When Dorothy Gale realized that “there’s no place like home,” she had to rely on her wits, her besties, and a pair of ruby slippers. Even in the magical, mystical land of Oz, Google Earth hadn’t been invented yet.
Lion, the wonderful film by first-time feature director Garth Davis, can be described many ways. It’s a rags-to-riches story of Dickensian proportion. It’s a gorgeous cinematic travelogue with magnificent footage of India and Australia. It’s a meditation on the meaning of self and family. But, perhaps above all else, it’s the most effective advertising ever made for Google’s virtual mapping application. And it’s true.

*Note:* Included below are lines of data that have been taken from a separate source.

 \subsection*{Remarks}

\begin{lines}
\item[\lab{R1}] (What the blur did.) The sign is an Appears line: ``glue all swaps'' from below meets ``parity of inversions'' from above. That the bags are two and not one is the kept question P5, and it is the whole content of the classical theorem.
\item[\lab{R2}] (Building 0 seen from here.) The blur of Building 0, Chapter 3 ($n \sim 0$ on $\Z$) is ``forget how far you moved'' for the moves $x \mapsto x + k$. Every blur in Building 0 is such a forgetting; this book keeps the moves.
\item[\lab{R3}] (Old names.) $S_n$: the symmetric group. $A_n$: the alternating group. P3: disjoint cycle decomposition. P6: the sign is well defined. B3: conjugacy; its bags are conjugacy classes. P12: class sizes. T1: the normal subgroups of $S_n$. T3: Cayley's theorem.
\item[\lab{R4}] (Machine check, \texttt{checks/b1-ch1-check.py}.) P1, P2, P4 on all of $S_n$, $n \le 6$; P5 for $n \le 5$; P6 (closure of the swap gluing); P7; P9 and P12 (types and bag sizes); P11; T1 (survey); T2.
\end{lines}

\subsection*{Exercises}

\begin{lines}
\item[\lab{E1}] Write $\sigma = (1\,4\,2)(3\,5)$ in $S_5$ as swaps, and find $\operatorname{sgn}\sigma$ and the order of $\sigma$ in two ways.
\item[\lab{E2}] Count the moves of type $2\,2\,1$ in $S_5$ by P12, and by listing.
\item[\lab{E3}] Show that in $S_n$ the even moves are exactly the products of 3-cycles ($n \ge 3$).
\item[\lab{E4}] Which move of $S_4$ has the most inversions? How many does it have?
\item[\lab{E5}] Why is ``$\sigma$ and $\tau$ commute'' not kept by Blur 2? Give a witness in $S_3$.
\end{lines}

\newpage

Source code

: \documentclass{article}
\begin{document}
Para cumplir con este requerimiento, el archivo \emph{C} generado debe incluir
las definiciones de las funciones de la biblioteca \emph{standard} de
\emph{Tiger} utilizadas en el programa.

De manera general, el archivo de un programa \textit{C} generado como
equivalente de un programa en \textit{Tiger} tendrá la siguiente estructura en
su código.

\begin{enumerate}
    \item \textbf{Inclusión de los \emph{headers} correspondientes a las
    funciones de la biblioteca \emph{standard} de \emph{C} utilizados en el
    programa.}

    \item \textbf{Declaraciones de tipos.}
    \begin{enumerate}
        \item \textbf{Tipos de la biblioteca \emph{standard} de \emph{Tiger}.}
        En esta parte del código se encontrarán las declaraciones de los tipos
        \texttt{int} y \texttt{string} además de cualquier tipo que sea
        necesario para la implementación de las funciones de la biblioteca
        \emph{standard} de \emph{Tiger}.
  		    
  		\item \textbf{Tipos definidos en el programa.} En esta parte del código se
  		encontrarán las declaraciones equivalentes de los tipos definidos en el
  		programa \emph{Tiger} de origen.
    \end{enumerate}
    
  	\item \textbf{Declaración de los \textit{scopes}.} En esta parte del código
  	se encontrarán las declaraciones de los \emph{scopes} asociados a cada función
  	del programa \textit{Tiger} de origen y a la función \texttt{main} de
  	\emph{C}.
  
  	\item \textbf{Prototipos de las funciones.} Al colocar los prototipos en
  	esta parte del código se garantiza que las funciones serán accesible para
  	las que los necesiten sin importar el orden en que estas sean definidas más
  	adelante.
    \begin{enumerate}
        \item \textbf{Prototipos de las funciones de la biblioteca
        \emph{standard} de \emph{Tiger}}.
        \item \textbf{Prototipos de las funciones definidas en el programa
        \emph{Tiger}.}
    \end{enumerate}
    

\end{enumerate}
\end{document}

Lion isn’t simply “based on a true story” (those words always make me a little suspicious). It’s a fairly faithful adaptation of Saroo Brierley’s international bestselling memoir A Long Way Home. In fact, Davis and his team purportedly turned down major U.S. studio budgets and distribution because they wouldn’t change a locale from Tasmania to the United States. The project has clearly been a labor of love for those involved, and their passion has paid off.
The first half of the film follows the story of 5-year-old Saroo, a tiny boy with an infectious smile who lives with his mother and siblings in a remote Indian slum. His mother moves rocks to support the family while Saroo, and his older brother Guddu steal coal from moving trains and forage in and around a nearby station. One evening, Guddu explains that he’s going to travel farther away to find work and Saroo convinces his brother to take him along. They’re separated and Saroo ends up asleep in the locked passenger car of an out of commission train. He is finally released a couple of days — and about 1,000 miles — later in Calcutta. He is lost and alone and can’t even communicate (he speaks Hindi, not Bengali); he seems doomed to join the seemingly countless children of the street. For an American audience, the abject poverty, shot from the perspective of a tiny child is stunning.

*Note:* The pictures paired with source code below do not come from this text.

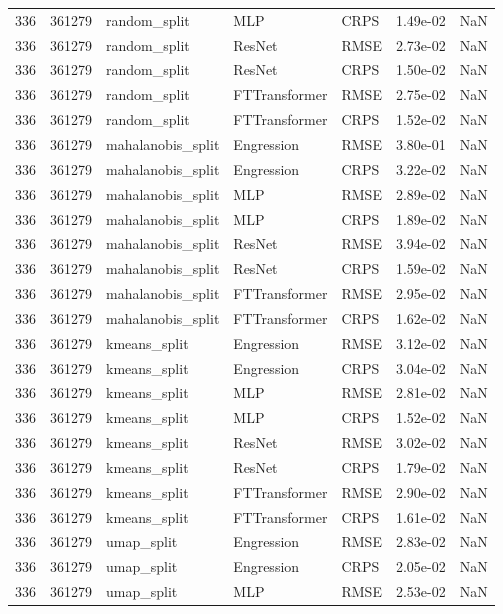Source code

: \begin{tabular}{rrlllrr}
336 & 361279 & random\_split & MLP & CRPS & 1.49e-02 & NaN \\
336 & 361279 & random\_split & ResNet & RMSE & 2.73e-02 & NaN \\
336 & 361279 & random\_split & ResNet & CRPS & 1.50e-02 & NaN \\
336 & 361279 & random\_split & FTTransformer & RMSE & 2.75e-02 & NaN \\
336 & 361279 & random\_split & FTTransformer & CRPS & 1.52e-02 & NaN \\
336 & 361279 & mahalanobis\_split & Engression & RMSE & 3.80e-01 & NaN \\
336 & 361279 & mahalanobis\_split & Engression & CRPS & 3.22e-02 & NaN \\
336 & 361279 & mahalanobis\_split & MLP & RMSE & 2.89e-02 & NaN \\
336 & 361279 & mahalanobis\_split & MLP & CRPS & 1.89e-02 & NaN \\
336 & 361279 & mahalanobis\_split & ResNet & RMSE & 3.94e-02 & NaN \\
336 & 361279 & mahalanobis\_split & ResNet & CRPS & 1.59e-02 & NaN \\
336 & 361279 & mahalanobis\_split & FTTransformer & RMSE & 2.95e-02 & NaN \\
336 & 361279 & mahalanobis\_split & FTTransformer & CRPS & 1.62e-02 & NaN \\
336 & 361279 & kmeans\_split & Engression & RMSE & 3.12e-02 & NaN \\
336 & 361279 & kmeans\_split & Engression & CRPS & 3.04e-02 & NaN \\
336 & 361279 & kmeans\_split & MLP & RMSE & 2.81e-02 & NaN \\
336 & 361279 & kmeans\_split & MLP & CRPS & 1.52e-02 & NaN \\
336 & 361279 & kmeans\_split & ResNet & RMSE & 3.02e-02 & NaN \\
336 & 361279 & kmeans\_split & ResNet & CRPS & 1.79e-02 & NaN \\
336 & 361279 & kmeans\_split & FTTransformer & RMSE & 2.90e-02 & NaN \\
336 & 361279 & kmeans\_split & FTTransformer & CRPS & 1.61e-02 & NaN \\
336 & 361279 & umap\_split & Engression & RMSE & 2.83e-02 & NaN \\
336 & 361279 & umap\_split & Engression & CRPS & 2.05e-02 & NaN \\
336 & 361279 & umap\_split & MLP & RMSE & 2.53e-02 & NaN \\

\end{tabular}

After some near escapes (although never fully explained, it’s apparent that there’s a thriving trafficking market for these homeless children), Saroo eventually attracts the attention of a kind man who brings him to the authorities. He’s sent to an orphanage, which is really more of a prison, but by some miracle is adopted by a kind Tasmanian couple.
The second half of Lion jumps ahead some twenty years. Saroo has grown into a handsome young man. He leaves Tasmania for Melbourne to study hotel management. There, he makes an international group of friends, some of whom are Indian. He starts to articulate his own background as they introduce themselves. “What part of Calcutta are you from?” he’s asked. “I’m not really Indian,” he stumbles, “I’m Australian.” Soon, though, triggered by a sweet he had craved as a child, he begins to remember things: his mother, his brother, and a train station with a water tower. A classmate suggests that he use Google Earth to try and locate his village. At first, he dismisses the idea, but over the next couple of years, Saroo becomes obsessed with his search, turning away from his job, his supportive English girlfriend, and his loving adoptive parents. An integral part of him is missing and he’s haunted by the idea that his mother and brother might still be looking for him.